Alimentação à força Até os meados dos anos 80, o governo israelita praticava alimentação forçada de prisioneiros palestinos em greve de fome. Abdulrahim Nubani, que esteve detido pelas autoridades israelitas entre 1974 e 1994, alegou que a alimentação forçada era "usada para quebrar o espírito, não alimentar prisioneiros - era tortura", descrevendo a sua experiência pessoal de ser alimentado à força em 1980: "Ataram-se e trouxeram um tubo, enfiaram-no pelo nariz e empurraram - senti a minha cabeça a explodir, até ao meu estômago. Senti o meu estômago a queimar. Estava vazio e eles deram-nos água quente e sal, montes de sal. Estava a sangrar e sem poder". Mousa Sheikh, que esteve preso em 1963 depois de fazer parte de um tiroteio com militares israelitas, descreveu ser alimentado à força em 1970: "Os prisioneiros entram na sala algemados e com as pernas acorrentadas. Estão dois polícias em cada lado do prisioneiro, que o aterrorizam fisicamente e mentalmente. Eles cutucam-no duramente nas costelas e na nuca, falando o tempo todo de uma maneira que é suposto quebrar o espírito do prisioneiro, dizendo coisas como 'tu estás praticamente morto agora'. O prisioneiro está atado a uma cadeira para que não se mova. O doutor enfia o tubo pelo nariz do prisioneiro de uma forma severa. Quando me foi feito, eu senti os meus pulmões a fechar quando o tubo chegou ao meu estômago. Quase sufoquei. Eles deitaram leite pelo tubo, que me parecia fogo. Estava a escaldar. Não conseguir ficar quiete e dancei da dor. Dancei muito". Vários prisioneiros morreram como resultado de serem alimentados à força, a Suprema Corte de Israel baniu a prática. Em 2015, o Knesset passou a Lei do Decreto Prisional (Emenda No. 48), re-estabelecendo a alimentação forçada como uma prática legal em casos onde a greve de fome ponha em risco a vida humana ou a segurança nacional israelita. O Ministro da Segurança Pública israelita Gilad Erdan justificou a lei ao dizer que "os prisioneiros de segurança estão interessados em tornar uma greve de fome num novo tipo de ataque terrorista suicida pelo qual eles vão ameaçar o Estado de Israel". A lei foi controversa internacionalmente e dentro de Israel, com a Associação Médica de Israel declarando que "alimentação forçada é equivalente a tortura e todos os médicos têm o direito de recusar alimentar à força um grevista de fome contra a sua vontade".

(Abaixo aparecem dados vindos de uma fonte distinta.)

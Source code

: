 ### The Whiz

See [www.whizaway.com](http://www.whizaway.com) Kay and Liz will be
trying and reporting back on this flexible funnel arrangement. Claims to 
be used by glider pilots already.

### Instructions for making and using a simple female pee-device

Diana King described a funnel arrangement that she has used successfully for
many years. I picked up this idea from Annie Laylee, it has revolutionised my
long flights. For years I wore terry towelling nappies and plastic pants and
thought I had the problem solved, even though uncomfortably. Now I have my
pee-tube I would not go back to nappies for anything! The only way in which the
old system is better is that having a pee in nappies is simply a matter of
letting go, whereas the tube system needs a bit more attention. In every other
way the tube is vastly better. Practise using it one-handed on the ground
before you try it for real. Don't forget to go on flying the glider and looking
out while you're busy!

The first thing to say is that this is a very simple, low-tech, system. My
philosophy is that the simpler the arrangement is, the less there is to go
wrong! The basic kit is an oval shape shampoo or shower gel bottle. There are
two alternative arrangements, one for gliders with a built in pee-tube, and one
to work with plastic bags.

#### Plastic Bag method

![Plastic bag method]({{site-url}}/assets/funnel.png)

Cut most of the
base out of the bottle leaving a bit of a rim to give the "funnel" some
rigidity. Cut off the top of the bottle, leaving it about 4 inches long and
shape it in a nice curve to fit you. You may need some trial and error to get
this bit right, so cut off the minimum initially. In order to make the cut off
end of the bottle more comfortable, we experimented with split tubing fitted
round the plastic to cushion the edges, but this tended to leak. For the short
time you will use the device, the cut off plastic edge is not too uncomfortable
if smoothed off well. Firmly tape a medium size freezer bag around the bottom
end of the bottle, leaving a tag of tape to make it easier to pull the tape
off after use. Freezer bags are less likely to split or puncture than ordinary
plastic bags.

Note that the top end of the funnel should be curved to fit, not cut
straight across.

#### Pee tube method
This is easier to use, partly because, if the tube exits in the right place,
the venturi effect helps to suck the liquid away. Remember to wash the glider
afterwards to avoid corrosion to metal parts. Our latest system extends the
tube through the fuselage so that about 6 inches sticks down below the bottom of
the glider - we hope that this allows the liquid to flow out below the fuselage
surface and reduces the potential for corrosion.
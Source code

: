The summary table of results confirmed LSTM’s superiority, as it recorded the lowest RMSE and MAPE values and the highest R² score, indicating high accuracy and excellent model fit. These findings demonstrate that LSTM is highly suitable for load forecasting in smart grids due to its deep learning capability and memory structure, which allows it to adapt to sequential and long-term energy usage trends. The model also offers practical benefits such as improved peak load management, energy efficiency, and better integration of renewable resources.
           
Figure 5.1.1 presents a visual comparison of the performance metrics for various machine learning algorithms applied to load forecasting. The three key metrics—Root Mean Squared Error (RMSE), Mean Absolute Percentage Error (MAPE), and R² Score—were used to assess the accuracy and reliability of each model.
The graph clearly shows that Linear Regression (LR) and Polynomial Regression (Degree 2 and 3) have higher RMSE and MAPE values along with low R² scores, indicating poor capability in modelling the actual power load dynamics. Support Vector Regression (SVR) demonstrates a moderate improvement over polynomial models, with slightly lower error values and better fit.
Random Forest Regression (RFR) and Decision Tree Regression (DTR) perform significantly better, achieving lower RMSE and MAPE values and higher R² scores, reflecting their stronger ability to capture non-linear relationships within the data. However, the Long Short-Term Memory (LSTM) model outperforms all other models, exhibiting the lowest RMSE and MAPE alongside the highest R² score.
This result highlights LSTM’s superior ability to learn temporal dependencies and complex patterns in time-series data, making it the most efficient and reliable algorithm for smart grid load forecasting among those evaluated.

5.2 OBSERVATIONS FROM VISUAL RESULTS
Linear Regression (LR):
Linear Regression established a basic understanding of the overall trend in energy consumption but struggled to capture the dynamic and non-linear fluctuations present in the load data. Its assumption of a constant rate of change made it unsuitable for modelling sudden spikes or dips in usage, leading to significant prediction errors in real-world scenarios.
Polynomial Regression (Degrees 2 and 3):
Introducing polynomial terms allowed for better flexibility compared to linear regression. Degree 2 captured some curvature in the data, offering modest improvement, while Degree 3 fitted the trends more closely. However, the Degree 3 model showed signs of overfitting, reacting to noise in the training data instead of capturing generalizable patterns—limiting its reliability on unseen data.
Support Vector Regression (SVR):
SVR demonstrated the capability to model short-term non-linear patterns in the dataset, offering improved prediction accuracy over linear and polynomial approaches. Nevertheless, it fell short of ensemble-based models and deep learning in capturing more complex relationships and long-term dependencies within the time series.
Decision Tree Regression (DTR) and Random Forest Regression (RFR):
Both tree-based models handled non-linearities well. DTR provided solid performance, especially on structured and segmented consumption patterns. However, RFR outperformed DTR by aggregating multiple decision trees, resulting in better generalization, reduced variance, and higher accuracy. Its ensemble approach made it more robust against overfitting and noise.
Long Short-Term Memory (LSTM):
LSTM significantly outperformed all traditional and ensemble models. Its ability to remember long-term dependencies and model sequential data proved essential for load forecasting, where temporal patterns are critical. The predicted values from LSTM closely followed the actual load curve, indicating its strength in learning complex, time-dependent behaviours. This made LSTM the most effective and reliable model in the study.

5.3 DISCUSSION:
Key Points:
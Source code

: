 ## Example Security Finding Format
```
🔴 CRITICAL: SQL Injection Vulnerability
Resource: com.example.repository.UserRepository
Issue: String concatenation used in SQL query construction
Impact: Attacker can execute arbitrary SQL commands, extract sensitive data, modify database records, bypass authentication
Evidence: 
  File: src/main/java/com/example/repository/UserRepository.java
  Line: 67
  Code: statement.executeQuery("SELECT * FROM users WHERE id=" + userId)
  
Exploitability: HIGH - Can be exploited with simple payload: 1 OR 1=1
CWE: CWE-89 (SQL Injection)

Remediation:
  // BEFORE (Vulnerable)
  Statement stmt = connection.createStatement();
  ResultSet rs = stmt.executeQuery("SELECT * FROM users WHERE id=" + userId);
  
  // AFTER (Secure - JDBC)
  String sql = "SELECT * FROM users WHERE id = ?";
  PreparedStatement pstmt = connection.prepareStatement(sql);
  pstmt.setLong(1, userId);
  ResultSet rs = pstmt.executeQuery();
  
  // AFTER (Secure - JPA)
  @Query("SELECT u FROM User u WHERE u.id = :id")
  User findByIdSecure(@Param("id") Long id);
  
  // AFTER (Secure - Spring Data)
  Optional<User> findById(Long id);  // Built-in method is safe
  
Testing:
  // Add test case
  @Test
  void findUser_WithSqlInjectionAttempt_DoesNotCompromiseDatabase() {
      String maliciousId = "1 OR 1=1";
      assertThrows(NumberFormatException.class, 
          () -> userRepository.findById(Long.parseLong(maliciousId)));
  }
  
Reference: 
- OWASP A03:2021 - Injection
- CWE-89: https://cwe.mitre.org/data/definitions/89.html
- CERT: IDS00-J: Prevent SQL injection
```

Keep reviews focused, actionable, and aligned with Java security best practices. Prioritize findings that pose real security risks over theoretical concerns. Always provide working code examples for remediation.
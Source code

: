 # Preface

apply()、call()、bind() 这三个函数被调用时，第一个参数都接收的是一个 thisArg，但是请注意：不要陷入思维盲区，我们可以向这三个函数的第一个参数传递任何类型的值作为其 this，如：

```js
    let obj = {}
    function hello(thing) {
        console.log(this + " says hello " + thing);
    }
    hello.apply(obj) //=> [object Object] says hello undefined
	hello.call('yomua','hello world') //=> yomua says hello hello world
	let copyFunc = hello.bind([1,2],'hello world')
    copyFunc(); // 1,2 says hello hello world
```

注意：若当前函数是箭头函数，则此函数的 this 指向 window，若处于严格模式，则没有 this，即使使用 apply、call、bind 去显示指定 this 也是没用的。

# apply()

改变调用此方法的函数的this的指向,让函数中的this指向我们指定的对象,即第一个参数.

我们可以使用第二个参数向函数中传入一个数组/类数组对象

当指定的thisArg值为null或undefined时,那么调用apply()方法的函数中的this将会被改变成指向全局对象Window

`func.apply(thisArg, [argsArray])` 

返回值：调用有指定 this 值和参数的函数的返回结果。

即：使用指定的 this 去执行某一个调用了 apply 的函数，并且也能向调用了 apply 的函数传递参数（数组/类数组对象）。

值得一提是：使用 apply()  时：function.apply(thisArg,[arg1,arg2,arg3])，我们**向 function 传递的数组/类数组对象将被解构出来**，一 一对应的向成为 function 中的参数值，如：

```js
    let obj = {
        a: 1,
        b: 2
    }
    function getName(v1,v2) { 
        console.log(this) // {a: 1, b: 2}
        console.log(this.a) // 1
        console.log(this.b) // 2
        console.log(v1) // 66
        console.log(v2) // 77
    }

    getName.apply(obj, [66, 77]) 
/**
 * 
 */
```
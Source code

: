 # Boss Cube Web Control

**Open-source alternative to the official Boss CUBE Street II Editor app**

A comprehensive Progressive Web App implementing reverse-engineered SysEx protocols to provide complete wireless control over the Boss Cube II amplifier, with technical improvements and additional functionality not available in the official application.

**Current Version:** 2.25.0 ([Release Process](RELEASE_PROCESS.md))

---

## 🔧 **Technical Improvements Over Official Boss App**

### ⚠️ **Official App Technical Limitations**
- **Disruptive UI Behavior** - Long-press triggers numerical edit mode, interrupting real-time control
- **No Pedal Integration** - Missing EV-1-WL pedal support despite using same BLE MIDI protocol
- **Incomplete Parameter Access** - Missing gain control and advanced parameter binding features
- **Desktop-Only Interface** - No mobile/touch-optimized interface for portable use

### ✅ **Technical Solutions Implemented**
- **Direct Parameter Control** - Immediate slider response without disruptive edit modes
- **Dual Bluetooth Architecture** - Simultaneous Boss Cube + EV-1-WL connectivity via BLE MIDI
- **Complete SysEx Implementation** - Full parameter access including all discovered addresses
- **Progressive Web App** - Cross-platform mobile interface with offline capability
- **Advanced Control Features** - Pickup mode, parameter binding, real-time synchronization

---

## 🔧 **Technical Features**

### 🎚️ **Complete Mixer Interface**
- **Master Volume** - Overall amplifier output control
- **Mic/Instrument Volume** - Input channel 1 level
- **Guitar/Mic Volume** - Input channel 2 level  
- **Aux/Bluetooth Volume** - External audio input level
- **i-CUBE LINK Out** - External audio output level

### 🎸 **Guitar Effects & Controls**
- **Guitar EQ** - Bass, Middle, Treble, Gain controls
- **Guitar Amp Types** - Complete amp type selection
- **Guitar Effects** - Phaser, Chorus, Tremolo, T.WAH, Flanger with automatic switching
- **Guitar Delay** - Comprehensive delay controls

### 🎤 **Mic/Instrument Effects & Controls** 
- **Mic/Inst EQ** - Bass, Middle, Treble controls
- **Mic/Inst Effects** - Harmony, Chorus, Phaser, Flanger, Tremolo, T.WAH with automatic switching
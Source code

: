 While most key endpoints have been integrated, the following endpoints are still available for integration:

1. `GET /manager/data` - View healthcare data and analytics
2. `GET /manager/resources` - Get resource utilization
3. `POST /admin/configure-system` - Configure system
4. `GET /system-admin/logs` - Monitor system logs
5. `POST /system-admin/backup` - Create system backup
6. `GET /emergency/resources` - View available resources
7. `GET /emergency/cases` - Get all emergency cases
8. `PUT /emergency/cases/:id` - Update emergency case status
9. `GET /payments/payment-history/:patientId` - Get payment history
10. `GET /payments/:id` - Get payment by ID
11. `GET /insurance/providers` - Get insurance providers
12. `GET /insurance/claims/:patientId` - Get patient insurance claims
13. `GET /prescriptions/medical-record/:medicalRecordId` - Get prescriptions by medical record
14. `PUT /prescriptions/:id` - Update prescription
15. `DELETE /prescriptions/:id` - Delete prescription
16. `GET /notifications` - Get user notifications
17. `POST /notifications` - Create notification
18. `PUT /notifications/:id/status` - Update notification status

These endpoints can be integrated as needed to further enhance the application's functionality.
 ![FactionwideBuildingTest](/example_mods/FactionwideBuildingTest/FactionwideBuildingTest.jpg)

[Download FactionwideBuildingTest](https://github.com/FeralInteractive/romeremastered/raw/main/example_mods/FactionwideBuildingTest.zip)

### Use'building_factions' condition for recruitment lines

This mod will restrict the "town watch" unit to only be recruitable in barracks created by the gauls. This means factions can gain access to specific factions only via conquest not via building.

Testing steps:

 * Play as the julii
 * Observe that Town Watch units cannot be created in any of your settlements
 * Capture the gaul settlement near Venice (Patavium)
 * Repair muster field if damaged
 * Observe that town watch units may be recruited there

Relação com a Irlanda Alguns comentadores compararam as greves de fomes dos prisioneiros palestinianos com as greves de fome dos membros do IRA durante os Conflitos na Irlanda do Norte, como a greve de fome irlandesa de 1981. Segundo Yousef M. Aljamal do Comité de Serviço dos Amigos Americanos, "a história da solidariedade irlandesa-palestina é longa e mútua... Recentemente contribuí para um livro - A Shared Struggle: Stories of Irish and Palestinian Hunger Strikers (Uma Luta Partilhada: Histórias de Greves de Fome Irlandesas e Palestinas) - no qual as histórias de alguns grevistas de fome palestinos, e os seus homólogos irlandeses, são contadas".